Arc Forumnew | comments | leaders | submitlogin
1 point by akkartik 3560 days ago | link | parent

"I've always used use bracket nesting to determine where the syntax's body begins and ends."

I have no idea what you mean by bracket nesting, or by staging levels. It also wasn't clear what the escape sequence is in the third example.



3 points by rocketnia 3560 days ago | link

"bracket nesting"

Whoops, I can't believe I didn't use the phrase "balanced brackets" instead. ^_^

The following two pieces of text may be similar, but I'd give them significantly different behavior as code:

  (foo a b (bar c d) (baz e) f)
  (foo a b bar c d) (baz e f)
My systems don't provide any way to pass the string "a b bar c d) (baz e f" to an operator.

---

"staging levels"

Staged programming is where a program generates some code to run later on, perhaps as a second program in some sense--especially if that boundary is enforced by a need to serialize, transmit, or sandbox the second program rather than executing it here and now. Staged programming has some implications for syntax, since it's valuable to be able to see the code we're generating.

Most languages use " to denote the beginning and end of a string, so they can't also use " to represent the character " inside the string. This can makes it frustrating to nest code within code. I'll use a JavaScript example.

  > eval( "eval( \"1 + 2\" )" )
  3
  > eval( "eval( \"eval( \\\"eval( \\\\\\\"1 + 2\\\\\\\" )\\\" )\" )" )
  3
While all these stages are JavaScript code, they all effectively use different syntax. It's not easy to copy and paste code from one stage to another.

Suppose we identify the end of the string by looking for a matching bracket, possibly with other pairs of matched brackets in between. I'll use ~< and >~ as example string brackets.

  > eval( ~<eval( ~<1 + 2>~ )>~ )
  3
  > eval( ~<eval( ~<eval( ~<eval( ~<1 + 2>~ )>~ )>~ )>~ )
  3
This fixes the issue. The same code is used at every level.

In JavaScript, technically we can implement delimiters like these if we're open-minded about what a delimiter looks like. We just need a function str() that turns a first-class string into a string literal.

  > str( "abc" )
  "\"abc\""

   Open string:  " + str( "
  Close string:  " ) + "

  > eval( "eval( " + str( "1 + 2" ) + " )" )
  3
  > eval( "eval( " + str( "eval( " + str( "eval( " + str( "1 + 2" ) + " )" ) + " )" ) + " )" )
  3
Now the code is consistent! Consistently infuriating. :-p

In Arc, we delimit code using balanced ( ). The code isn't a string this time, but the use of balanced delimiters has the same advantage.

  > (eval '(eval '(eval '(eval '(+ 1 2)))))
  3
This advantage is crucial in Arc, because any code that uses macros already runs across this issue. A macro call takes an s-expression, which contains a macro call, which takes an s-expression....
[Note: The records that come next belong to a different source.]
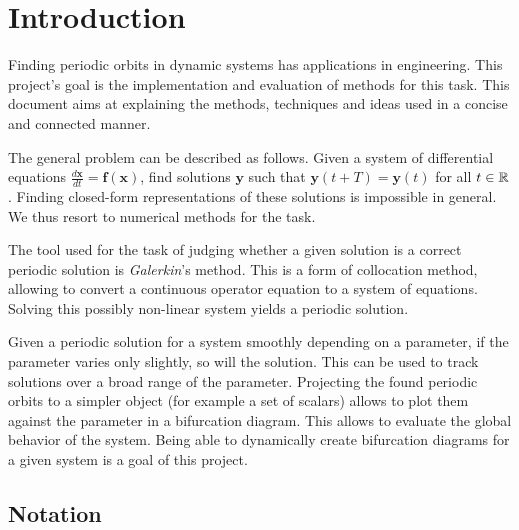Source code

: \section{Introduction}


Finding periodic orbits in dynamic systems has applications in engineering. %
This project's goal is the implementation and evaluation of methods for this task.
This document aims at explaining the methods, techniques and ideas used in a concise and connected manner.

The general problem can be described as follows.
Given a system of differential equations $\frac{d \mathbf x}{dt} = \mathbf f(\mathbf x)$, find solutions $\mathbf y$ such that $\mathbf y(t+T) = \mathbf y(t)$ for all $t \in \mathbb{R}$.
Finding closed-form representations of these solutions is impossible in general.
We thus resort to numerical methods for the task.

The tool used for the task of judging whether a given solution is a correct periodic solution is \emph{Galerkin}'s method.
This is a form of collocation method, allowing to convert a continuous operator equation to a system of equations.
Solving this possibly non-linear system yields a periodic solution.

Given a periodic solution for a system smoothly depending on a parameter, if the parameter varies only slightly, so will the solution.
This can be used to track solutions over a broad range of the parameter.
Projecting the found periodic orbits to a simpler object (for example a set of scalars) allows to plot them against the parameter in a bifurcation diagram.
This allows to evaluate the global behavior of the system.
Being able to dynamically create bifurcation diagrams for a given system is a goal of this project.


\subsection{Notation}

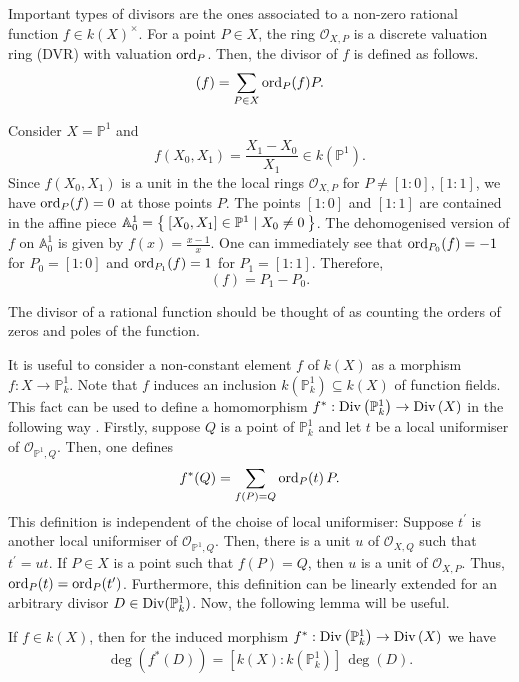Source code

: Important types of divisors are the ones associated to a non-zero rational
function $f\in k(X)^{\times}$. For a point $P\in X$, the ring
$\mathscr{O}_{X,P}$ is a discrete valuation ring (DVR) with valuation
$\operatorname{ord}_{P}$. Then, the divisor of $f$ is defined as follows.
\[
  (f) = \sum_{P\in X}\operatorname{ord}_{P}(f)P.
\]
\begin{ex}
  Consider $X=\mathbb{P}^{1}$ and
  \[f(X_{0}, X_{1})=\frac{X_{1}-X_{0}}{X_{1}}\in k(\mathbb{P}^{1}).\]
  Since $f(X_{0}, X_{1})$ is a unit in the the local rings
  $\mathscr{O}_{X,P}$ for $P\neq [1:0], [1:1]$, we have $\operatorname{ord}_{P}(f)=0$
  at those points $P$. The points $[1:0]$ and $[1:1]$ are contained in the
  affine piece $\mathbb{A}_{0}^{1}=\Set{[X_{0},X_{1}]\in\mathbb{P}^{1}\mid
    X_{0}\neq 0}$. The dehomogenised version of $f$ on $\mathbb{A}_{0}^{1}$ is
  given by $f(x)=\frac{x-1}x$. One can immediately see that
  $\operatorname{ord}_{P_{0}}(f)=-1$ for $P_{0}=[1:0]$ and $\operatorname{ord}_{P_{1}}(f)=1$ for
  $P_{1}=[1:1]$. Therefore,
  \[(f)=P_{1}-P_{0}.\]
\end{ex}
\begin{rem}
  The divisor of a rational function should be thought of as counting the
  orders of zeros and poles of the function.
\end{rem}
It is useful to consider a non-constant element $f$ of $k(X)$ as a morphism
$f:X\to\mathbb{P}^{1}_{k}$. Note that $f$ induces an inclusion
$k\left(\mathbb{P}^{1}_{k}\right)\subseteq k\left(X\right)$ of function
fields. This fact can be used to define a homomorphism
$f^{\ast}:\operatorname{Div}\left(\mathbb{P}^{1}_{k}\right)\to\operatorname{Div}\left(X\right)$ in the
following way \cite{hartshorne}. Firstly, suppose $Q$ is a point of
$\mathbb{P}^{1}_{k}$ and let $t$ be a local uniformiser of
$\mathscr{O}_{\mathbb{P}^{1},Q}$. Then, one defines
\[
  f^{\ast}(Q)=\sum_{f(P)=Q}\operatorname{ord}_{P}(t)\,P.
\]
This definition is independent of the choise of local uniformiser: Suppose
$t^{\prime}$ is another local uniformiser of $\mathscr{O}_{\mathbb{P}^{1},Q}$.
Then, there is a unit $u$ of $\mathscr{O}_{X,Q}$ such that $t^{\prime}=ut$. If
$P\in X$ is a point such that $f(P)=Q$, then $u$ is a unit of
$\mathscr{O}_{X,P}$. Thus, $\operatorname{ord}_{P}(t)=\operatorname{ord}_{P}(t^{\prime})$. Furthermore, this
definition can be linearly extended for an arbitrary divisor
$D\in\operatorname{Div}(\mathbb{P}^{1}_{k})$. Now, the following lemma will be useful.
\begin{lemm}\label{lemm:deg_of_induced}
  If $f\in k(X)$, then for the induced morphism $f^{\ast}:\operatorname{Div}\left(
    \mathbb{P}^{1}_{k}\right)\to\operatorname{Div}\left(X\right)$ we have
  \[
    \deg\left(f^{\ast}(D)\right)=[k(X):k(\mathbb{P}^{1}_{k})]\,\deg(D).
  \]
\end{lemm}
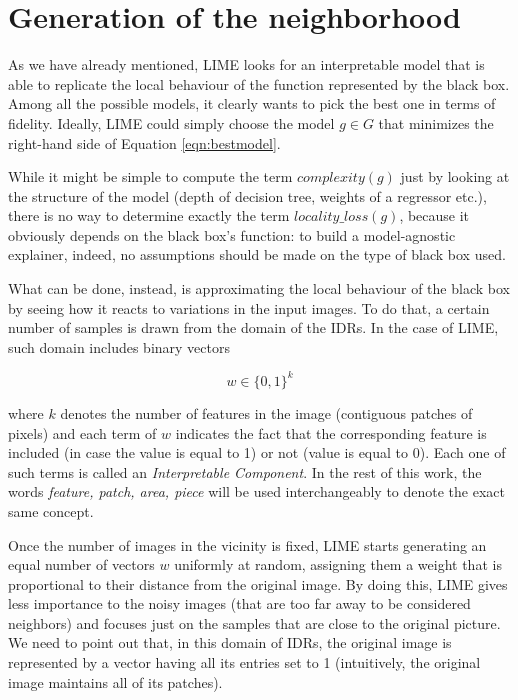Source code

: \documentclass[12pt, twoside, a4paper]{report}
\begin{document}
\section{Generation of the neighborhood}

As we have already mentioned, LIME looks for an interpretable model that is able to replicate the local behaviour of the function represented by the black box. Among all the possible models, it clearly wants to pick the best one in terms of fidelity. Ideally, LIME could simply choose the model $g \in G$ that minimizes the right-hand side of Equation \ref{eqn:bestmodel}. 

While it might be simple to compute the term $complexity(g)$ just by looking at the structure of the model (depth of decision tree, weights of a regressor etc.), there is no way to determine exactly the term $locality\_loss(g)$, because it obviously depends on the black box's function: to build a model-agnostic explainer, indeed, no assumptions should be made on the type of black box used. 

What can be done, instead, is approximating the local behaviour of the black box by seeing how it reacts to variations in the input images. To do that, a certain number of samples is drawn from the domain of the IDRs. In the case of LIME, such domain includes binary vectors

\[
	w \in \{0,1\}^k
\]

where $k$ denotes the number of features in the image (contiguous patches of pixels) and each term of $w$ indicates the fact that the corresponding feature is included (in case the value is equal to 1) or not (value is equal to 0). Each one of such terms is called an \textit{Interpretable Component}. 
In the rest of this work, the words \textit{feature, patch, area, piece} will be used interchangeably to denote the exact same concept.

Once the number of images in the vicinity is fixed, LIME starts generating an equal number of vectors $w$ uniformly at random, assigning them a weight that is proportional to their distance from the original image. By doing this, LIME gives less importance to the noisy images (that are too far away to be considered neighbors) and focuses just on the samples that are close to the original picture.
We need to point out that, in this domain of IDRs, the original image is represented by a vector having all its entries set to 1 (intuitively, the original image maintains all of its patches).
\end{document}
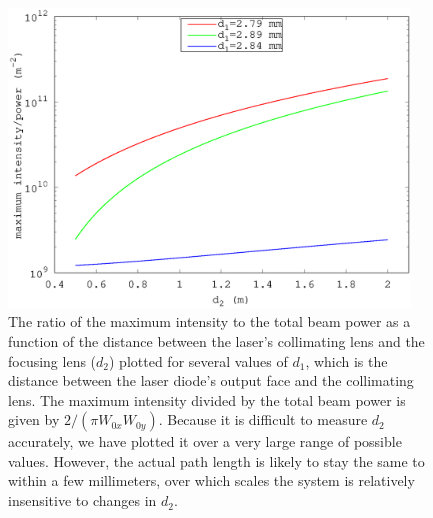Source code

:\begin{figure}
    \centerline{\includegraphics[width=0.95\textwidth]{waists1.eps}}
    \caption[Maximum intensity$/$total beam power vs distance]{\label{waists111} The ratio of the maximum intensity to the total beam power as a function of the distance between the laser's collimating lens and the focusing lens ($d_2$) plotted for several values of $d_1$, which is the distance between the laser diode's output face and the collimating lens. The maximum intensity divided by the total beam power is given by $2/(\pi W_{0x}W_{0y})$. Because it is difficult to measure $d_2$ accurately, we have plotted it over a very large range of possible values. However, the actual path length is likely to stay the same to within a few millimeters, over which scales the system is relatively insensitive to changes in $d_2$.} 
\end{figure}

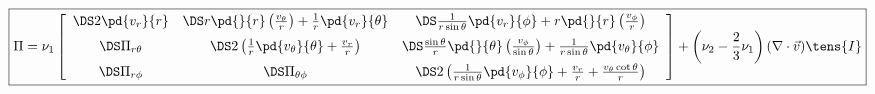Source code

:\documentclass{article}
\begin{document}
\[
    \boxed{
    \Pi = \nu_1\left[\begin{array}{ccc}
      \DS  2\pd{v_r}{r}
    & \DS   r\pd{}{r}\left(\frac{v_\theta}{r}\right) + \frac{1}{r}\pd{v_r}{\theta}
    & \DS   \frac{1}{r\sin\theta}\pd{v_r}{\phi} + r\pd{}{r}\left(\frac{v_\phi}{r}\right)
    \\ \noalign{\medskip}
      \DS  \Pi_{r\theta}
    & \DS  2\left(\frac{1}{r}\pd{v_\theta}{\theta} + \frac{v_r}{r}\right)
    & \DS   \frac{\sin\theta}{r}\pd{}{\theta}\left(\frac{v_\phi}{\sin\theta}\right)
          + \frac{1}{r\sin\theta}\pd{v_\theta}{\phi}
    \\ \noalign{\medskip}
      \DS \Pi_{r\phi}
    & \DS \Pi_{\theta\phi}
    & \DS 2\left(  \frac{1}{r\sin\theta}\pd{v_\phi}{\phi} + \frac{v_r}{r}
                 + \frac{v_\theta\cot\theta}{r}\right)
    \end{array}\right]
    + \left(\nu_2 - \frac{2}{3}\nu_1\right)(\nabla\cdot\vec{v}) \tens{I}
    }
  \]
\pagebreak
\end{document}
Since we're now talking about macros that take strings as input, let's see what happens if Arc syntax is based on strings instead of lists.
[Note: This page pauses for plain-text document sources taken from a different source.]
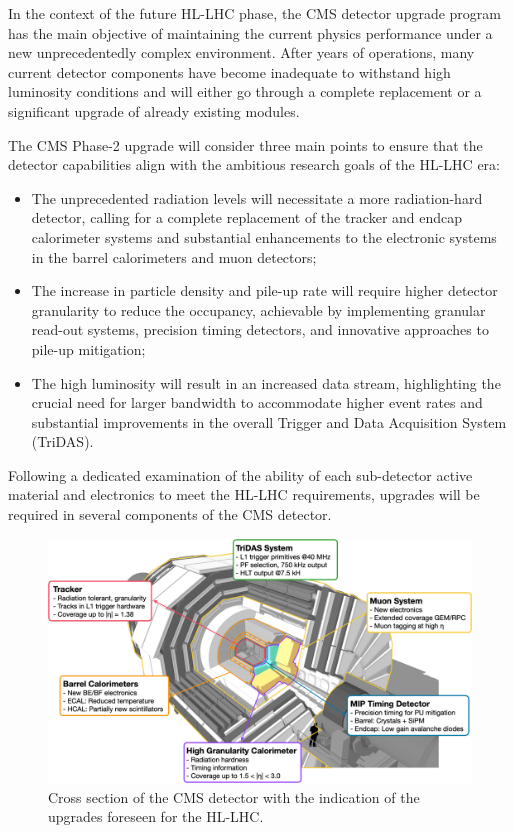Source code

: In the context of the future HL-LHC phase, the CMS detector upgrade program has the main objective of maintaining the current physics performance under a new unprecedentedly complex environment. 
After years of operations, many current detector components have become inadequate to withstand high luminosity conditions and will either go through a complete replacement or a significant upgrade of already existing modules. 

The CMS Phase-2 upgrade will consider three main points to ensure that the detector capabilities align with the ambitious research goals of the HL-LHC era:
\begin{itemize}
    \item The unprecedented radiation levels will necessitate a more radiation-hard detector, calling for a complete replacement of the tracker and endcap calorimeter systems and substantial enhancements to the electronic systems in the barrel calorimeters and muon detectors;
    \item The increase in particle density and pile-up rate will require higher detector granularity to reduce the occupancy, achievable by implementing granular read-out systems, precision timing detectors, and innovative approaches to pile-up mitigation;
    \item The high luminosity will result in an increased data stream, highlighting the crucial need for larger bandwidth to accommodate higher event rates and substantial improvements in the overall Trigger and Data Acquisition System (TriDAS).
\end{itemize}

Following a dedicated examination of the ability of each sub-detector active material and electronics to meet the HL-LHC requirements, upgrades will be required in several components of the CMS detector.

\begin{figure}
    \centering
    \includegraphics[width=0.95\linewidth]{Figures/HGCAL/CMSUpgrades.pdf}
    \caption{Cross section of the CMS detector with the indication of the upgrades foreseen for the HL-LHC.}
    \label{fig:CMSUpgrade}
\end{figure}

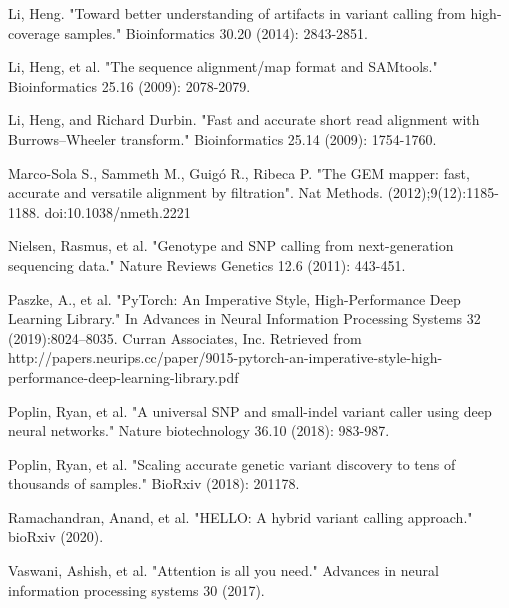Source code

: \documentclass[]{article}
\begin{document}
\vspace{8pt}
Li, Heng. "Toward better understanding of artifacts in variant calling from high-coverage samples." Bioinformatics 30.20 (2014): 2843-2851.

\vspace{8pt}
Li, Heng, et al. "The sequence alignment/map format and SAMtools." Bioinformatics 25.16 (2009): 
2078-2079.


\vspace{8pt}
Li, Heng, and Richard Durbin. "Fast and accurate short read alignment with Burrows–Wheeler transform." Bioinformatics 25.14 (2009): 1754-1760.

\vspace{8pt}
Marco-Sola S., Sammeth M., Guigó R., Ribeca P. "The GEM mapper: fast, accurate and versatile alignment by filtration". Nat Methods. (2012);9(12):1185-1188. doi:10.1038/nmeth.2221

\vspace{8pt}
Nielsen, Rasmus, et al. "Genotype and SNP calling from next-generation sequencing data." Nature Reviews Genetics 12.6 (2011): 443-451.

\vspace{8pt}
Paszke, A., et al. "PyTorch: An Imperative Style, High-Performance Deep Learning Library." In Advances in Neural Information Processing Systems 32 (2019):8024–8035. Curran Associates, Inc. Retrieved from http://papers.neurips.cc/paper/9015-pytorch-an-imperative-style-high-performance-deep-learning-library.pdf


\vspace{8pt}
Poplin, Ryan, et al. "A universal SNP and small-indel variant caller using deep neural networks." Nature biotechnology 36.10 (2018): 983-987.

\vspace{8pt}
Poplin, Ryan, et al. "Scaling accurate genetic variant discovery to tens of thousands of samples." BioRxiv (2018): 201178.

\vspace{8pt}
Ramachandran, Anand, et al. "HELLO: A hybrid variant calling approach." bioRxiv (2020).
 

\vspace{8pt}
Vaswani, Ashish, et al. "Attention is all you need." Advances in neural information processing systems 30 (2017).
\end{document}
  > (let total 0 (each x (list 1 2 3) (++ total x)) total)
  6

  > "let total 0 \"each x \\\"list 1 2 3\\\" \\\"++ total x\\\"\" total"
  6
If we use balanced ( ) to delimit strings, we're back where we started, at least as long as we don't look behind the curtain.

  > (let total 0 (each x (list 1 2 3) (++ total x)) total)
  6
If you want working code for a language like this, look no further than Penknife. :)

---

"It also wasn't clear what the escape sequence is in the third example."

Are you talking about this one?

  (re /\>*/)
The original code would be broken in my approach because it uses ) in the middle of the regex, so the macro's input would stop at "/\". This fix addresses the issue by using a hypothetical escape sequence \> to match a right parenthesis, rather than using the standard escape sequence \).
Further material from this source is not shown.